*** Material shown ***

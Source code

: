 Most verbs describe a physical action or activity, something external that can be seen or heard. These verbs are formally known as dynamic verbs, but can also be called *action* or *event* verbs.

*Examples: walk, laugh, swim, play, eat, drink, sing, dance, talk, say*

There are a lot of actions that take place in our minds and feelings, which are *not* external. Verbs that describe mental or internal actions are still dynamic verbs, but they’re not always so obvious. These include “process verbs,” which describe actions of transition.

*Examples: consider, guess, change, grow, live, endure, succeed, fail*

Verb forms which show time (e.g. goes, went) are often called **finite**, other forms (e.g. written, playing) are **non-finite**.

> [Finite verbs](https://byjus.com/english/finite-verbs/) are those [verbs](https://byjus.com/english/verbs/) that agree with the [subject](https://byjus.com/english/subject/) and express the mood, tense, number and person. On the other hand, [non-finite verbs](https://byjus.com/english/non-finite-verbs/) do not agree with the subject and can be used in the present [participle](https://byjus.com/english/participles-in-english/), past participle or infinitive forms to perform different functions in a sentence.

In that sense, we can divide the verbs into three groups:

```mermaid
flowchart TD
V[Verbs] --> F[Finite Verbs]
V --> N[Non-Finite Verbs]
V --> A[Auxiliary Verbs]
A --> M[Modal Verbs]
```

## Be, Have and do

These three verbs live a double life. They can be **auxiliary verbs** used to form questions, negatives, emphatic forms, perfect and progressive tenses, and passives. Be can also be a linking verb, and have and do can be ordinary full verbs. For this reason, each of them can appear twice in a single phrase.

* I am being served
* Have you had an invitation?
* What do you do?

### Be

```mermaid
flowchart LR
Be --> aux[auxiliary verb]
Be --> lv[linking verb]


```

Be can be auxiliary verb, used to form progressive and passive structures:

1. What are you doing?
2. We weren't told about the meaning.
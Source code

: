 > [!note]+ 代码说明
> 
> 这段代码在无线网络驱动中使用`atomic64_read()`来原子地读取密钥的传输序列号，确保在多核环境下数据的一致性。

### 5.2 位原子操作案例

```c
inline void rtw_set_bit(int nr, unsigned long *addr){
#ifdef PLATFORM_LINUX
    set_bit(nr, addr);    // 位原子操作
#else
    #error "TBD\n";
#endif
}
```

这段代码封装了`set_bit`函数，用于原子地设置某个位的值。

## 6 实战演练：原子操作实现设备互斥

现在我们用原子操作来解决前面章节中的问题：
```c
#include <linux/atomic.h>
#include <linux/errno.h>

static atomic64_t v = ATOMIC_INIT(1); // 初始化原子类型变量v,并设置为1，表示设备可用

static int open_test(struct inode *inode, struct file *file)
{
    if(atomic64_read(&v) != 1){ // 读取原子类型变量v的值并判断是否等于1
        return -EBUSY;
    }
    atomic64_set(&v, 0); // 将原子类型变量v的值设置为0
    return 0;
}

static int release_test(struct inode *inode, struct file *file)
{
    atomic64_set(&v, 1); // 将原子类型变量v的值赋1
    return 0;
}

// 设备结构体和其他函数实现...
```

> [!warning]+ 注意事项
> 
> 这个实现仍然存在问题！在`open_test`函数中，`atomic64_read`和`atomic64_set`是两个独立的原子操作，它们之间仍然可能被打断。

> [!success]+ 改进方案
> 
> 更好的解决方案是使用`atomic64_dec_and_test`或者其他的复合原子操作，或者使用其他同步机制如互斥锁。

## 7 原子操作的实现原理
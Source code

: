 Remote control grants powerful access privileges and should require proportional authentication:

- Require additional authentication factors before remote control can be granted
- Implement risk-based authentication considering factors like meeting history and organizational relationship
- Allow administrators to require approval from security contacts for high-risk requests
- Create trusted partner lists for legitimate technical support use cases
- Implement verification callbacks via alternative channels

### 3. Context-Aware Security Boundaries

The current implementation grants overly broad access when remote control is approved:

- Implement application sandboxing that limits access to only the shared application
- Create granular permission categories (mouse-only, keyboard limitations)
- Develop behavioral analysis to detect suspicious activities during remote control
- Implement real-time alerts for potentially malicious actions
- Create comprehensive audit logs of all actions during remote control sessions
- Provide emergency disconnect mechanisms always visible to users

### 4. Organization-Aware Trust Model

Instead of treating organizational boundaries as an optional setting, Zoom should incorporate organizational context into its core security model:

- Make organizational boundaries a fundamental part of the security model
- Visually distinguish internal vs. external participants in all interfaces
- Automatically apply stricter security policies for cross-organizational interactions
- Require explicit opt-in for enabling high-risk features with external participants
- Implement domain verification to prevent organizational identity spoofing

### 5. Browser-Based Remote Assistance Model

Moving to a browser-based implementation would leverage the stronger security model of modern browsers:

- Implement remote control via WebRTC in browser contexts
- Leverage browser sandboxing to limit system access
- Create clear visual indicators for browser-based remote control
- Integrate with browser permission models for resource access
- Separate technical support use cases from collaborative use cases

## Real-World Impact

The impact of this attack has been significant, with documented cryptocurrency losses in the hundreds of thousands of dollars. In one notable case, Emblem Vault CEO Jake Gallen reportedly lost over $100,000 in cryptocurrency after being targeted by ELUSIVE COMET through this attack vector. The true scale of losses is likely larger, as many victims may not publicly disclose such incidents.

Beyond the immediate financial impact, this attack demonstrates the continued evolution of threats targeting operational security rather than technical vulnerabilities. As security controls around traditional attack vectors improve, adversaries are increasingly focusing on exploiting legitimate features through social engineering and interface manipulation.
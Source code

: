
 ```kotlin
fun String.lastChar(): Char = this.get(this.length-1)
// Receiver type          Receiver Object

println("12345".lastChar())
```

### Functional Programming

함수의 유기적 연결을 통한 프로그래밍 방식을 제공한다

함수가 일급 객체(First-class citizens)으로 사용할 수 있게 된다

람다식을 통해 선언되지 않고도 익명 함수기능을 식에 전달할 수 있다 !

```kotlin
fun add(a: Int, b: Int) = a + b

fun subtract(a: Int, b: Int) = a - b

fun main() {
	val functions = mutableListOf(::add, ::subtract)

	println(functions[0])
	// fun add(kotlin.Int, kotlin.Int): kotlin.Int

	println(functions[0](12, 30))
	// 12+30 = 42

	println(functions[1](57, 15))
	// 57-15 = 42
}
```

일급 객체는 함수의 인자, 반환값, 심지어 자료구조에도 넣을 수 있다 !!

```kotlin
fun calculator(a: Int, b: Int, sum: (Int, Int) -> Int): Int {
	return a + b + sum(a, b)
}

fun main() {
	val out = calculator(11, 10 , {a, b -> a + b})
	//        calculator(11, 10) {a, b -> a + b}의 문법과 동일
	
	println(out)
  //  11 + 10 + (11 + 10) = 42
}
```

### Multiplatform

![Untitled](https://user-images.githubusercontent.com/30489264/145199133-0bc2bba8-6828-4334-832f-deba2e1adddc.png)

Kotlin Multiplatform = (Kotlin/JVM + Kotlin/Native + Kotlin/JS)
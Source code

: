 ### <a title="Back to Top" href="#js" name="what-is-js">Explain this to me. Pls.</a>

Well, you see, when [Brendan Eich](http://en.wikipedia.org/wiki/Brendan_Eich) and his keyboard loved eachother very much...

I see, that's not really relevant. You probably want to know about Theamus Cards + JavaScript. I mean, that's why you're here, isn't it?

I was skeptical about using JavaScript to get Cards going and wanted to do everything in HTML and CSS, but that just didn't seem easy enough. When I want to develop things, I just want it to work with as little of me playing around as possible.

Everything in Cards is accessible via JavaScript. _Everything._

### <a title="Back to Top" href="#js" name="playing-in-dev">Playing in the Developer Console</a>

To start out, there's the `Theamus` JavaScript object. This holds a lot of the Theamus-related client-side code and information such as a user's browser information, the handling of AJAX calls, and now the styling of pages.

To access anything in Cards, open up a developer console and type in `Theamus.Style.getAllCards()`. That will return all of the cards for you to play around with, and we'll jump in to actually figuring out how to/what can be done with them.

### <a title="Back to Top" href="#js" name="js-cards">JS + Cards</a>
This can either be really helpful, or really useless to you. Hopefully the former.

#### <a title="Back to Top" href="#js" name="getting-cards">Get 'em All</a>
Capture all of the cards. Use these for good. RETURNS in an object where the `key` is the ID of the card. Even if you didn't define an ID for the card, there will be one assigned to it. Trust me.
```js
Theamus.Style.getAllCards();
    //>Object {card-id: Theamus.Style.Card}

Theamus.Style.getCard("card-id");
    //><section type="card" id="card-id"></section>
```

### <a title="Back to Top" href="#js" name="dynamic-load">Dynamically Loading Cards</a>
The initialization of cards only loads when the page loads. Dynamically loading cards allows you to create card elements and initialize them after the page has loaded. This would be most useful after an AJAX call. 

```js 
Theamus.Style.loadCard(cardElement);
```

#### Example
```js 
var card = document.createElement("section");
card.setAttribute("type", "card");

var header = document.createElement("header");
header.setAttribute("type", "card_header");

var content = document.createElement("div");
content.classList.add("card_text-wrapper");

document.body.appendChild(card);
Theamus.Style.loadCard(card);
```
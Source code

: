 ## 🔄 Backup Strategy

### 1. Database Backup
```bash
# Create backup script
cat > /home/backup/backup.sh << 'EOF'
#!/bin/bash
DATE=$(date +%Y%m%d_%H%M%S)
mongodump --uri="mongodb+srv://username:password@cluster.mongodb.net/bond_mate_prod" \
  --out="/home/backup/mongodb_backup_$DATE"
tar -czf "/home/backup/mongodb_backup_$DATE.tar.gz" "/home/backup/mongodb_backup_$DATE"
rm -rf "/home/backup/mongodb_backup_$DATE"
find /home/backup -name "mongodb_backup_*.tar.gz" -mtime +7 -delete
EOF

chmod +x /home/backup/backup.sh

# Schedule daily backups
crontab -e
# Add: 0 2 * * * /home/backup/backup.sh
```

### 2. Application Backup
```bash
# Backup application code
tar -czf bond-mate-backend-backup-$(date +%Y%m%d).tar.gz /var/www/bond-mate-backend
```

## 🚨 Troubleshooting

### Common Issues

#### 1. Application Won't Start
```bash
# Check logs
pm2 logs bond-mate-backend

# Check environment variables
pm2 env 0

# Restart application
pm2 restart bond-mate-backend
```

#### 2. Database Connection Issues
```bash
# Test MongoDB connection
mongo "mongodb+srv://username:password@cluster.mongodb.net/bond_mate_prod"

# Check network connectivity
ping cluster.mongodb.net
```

*** End of Material shown ***

**Problem statement:**
Where the listing above reaches the line that contains "### 4. Organization-Aware Trust Model", start retyping, and finish with the line that contains "- Create clear"; reproduce those lines exactly and no others.

**Task answer:**
### 4. Organization-Aware Trust Model

Instead of treating organizational boundaries as an optional setting, Zoom should incorporate organizational context into its core security model:

- Make organizational boundaries a fundamental part of the security model
- Visually distinguish internal vs. external participants in all interfaces
- Automatically apply stricter security policies for cross-organizational interactions
- Require explicit opt-in for enabling high-risk features with external participants
- Implement domain verification to prevent organizational identity spoofing

### 5. Browser-Based Remote Assistance Model

Moving to a browser-based implementation would leverage the stronger security model of modern browsers:

- Implement remote control via WebRTC in browser contexts
- Leverage browser sandboxing to limit system access
- Create clear visual indicators for browser-based remote control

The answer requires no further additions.